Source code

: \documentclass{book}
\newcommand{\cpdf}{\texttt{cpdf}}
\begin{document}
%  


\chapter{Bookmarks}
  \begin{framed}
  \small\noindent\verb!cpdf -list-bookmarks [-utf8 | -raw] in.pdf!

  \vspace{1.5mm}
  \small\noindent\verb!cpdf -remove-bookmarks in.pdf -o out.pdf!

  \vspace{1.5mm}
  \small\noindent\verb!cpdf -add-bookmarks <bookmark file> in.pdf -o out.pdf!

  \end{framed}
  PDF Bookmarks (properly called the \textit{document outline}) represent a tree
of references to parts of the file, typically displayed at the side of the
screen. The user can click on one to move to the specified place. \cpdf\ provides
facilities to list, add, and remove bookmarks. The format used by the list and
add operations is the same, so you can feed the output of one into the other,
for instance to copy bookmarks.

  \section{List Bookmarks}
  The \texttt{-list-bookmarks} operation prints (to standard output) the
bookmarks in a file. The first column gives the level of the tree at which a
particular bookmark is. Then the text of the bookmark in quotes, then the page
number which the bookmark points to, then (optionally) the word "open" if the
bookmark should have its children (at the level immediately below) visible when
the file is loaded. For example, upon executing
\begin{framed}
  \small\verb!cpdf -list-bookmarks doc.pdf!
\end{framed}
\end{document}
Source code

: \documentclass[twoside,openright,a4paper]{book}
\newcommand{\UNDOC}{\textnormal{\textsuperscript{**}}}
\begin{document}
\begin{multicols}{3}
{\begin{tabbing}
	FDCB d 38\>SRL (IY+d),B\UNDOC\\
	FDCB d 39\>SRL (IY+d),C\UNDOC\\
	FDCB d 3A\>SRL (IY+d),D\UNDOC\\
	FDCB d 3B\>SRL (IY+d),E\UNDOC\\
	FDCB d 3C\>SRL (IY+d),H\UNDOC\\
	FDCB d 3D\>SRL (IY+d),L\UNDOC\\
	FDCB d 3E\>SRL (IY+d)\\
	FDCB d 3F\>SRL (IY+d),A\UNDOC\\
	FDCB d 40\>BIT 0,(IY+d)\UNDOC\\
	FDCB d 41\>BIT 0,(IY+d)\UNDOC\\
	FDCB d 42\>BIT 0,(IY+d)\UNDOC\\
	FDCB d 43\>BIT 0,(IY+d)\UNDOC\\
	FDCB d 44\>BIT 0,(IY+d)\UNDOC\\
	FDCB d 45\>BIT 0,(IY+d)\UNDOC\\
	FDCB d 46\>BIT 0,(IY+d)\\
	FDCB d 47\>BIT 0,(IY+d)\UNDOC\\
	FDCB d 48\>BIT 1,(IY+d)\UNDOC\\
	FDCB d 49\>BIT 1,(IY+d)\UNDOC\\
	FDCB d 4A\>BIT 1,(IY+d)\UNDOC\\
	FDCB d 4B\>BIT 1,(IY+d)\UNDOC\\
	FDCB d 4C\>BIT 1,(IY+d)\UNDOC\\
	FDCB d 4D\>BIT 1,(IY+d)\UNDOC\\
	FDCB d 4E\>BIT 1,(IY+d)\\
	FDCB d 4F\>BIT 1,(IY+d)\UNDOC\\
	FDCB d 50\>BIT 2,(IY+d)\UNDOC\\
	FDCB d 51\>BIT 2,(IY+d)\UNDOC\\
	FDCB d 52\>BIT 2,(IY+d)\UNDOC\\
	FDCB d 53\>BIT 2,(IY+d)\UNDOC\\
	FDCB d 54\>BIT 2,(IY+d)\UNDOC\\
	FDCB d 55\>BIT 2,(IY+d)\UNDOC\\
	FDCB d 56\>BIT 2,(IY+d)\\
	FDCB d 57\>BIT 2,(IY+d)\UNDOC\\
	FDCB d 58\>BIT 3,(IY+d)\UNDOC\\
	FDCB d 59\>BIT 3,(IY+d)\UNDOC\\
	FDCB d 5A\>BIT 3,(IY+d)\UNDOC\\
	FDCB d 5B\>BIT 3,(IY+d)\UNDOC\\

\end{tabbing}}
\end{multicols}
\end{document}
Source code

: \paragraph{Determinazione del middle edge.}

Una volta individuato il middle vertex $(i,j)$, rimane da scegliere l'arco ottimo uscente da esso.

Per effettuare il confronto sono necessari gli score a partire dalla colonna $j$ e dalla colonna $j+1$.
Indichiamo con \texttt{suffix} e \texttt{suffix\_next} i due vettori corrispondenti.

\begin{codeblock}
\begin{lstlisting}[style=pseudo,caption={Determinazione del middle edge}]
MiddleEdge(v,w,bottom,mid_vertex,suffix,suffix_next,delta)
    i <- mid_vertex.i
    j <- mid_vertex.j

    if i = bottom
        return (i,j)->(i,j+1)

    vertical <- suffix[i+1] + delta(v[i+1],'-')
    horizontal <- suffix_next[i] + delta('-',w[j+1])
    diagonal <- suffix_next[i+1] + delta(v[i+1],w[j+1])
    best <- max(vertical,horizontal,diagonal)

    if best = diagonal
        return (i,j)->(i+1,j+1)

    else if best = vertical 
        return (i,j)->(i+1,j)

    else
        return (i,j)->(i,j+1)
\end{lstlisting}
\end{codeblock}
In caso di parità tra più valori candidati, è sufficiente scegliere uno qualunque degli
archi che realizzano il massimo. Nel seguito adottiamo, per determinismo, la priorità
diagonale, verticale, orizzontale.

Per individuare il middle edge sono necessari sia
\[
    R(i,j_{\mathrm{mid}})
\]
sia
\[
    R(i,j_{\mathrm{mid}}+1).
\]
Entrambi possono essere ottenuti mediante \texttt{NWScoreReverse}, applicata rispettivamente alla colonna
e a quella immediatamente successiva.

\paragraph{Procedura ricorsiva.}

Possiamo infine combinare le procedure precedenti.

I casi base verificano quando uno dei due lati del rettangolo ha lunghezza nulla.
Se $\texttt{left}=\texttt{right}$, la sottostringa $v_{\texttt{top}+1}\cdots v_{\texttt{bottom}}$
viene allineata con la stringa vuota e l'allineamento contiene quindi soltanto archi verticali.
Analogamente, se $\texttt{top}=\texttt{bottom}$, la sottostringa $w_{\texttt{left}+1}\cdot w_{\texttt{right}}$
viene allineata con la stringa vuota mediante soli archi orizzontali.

=== Problem requirements ===
In the material above, how many lines include the string "noindent"? State the number alone.

=== Answer to this task ===
3